▶ DATA RECORDS:
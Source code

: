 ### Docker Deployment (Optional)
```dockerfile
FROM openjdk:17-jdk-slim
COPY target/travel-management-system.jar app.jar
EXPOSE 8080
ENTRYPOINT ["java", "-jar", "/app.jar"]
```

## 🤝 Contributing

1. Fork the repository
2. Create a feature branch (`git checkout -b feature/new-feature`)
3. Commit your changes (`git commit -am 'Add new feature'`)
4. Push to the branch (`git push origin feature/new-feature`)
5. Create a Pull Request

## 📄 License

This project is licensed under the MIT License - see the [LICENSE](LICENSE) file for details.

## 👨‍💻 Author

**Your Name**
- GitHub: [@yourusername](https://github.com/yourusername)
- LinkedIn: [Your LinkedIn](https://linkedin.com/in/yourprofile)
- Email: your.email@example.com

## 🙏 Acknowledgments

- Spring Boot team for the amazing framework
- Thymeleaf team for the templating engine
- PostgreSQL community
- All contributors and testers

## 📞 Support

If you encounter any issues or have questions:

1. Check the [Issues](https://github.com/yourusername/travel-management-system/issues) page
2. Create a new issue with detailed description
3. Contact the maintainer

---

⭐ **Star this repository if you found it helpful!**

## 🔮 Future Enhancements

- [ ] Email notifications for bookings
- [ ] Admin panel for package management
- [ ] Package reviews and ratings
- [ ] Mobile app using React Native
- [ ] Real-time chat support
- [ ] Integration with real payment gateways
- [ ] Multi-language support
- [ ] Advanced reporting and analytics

▶ WORK TO BE COMPLETED:
Extract, exactly, the lines above that begin at the line containing "- [ ] Integration with real payment gateways" and end at the final line of the records; add no other text.

▶ RESPONSE TO THIS EXERCISE:
- [ ] Integration with real payment gateways
- [ ] Multi-language support
- [ ] Advanced reporting and analytics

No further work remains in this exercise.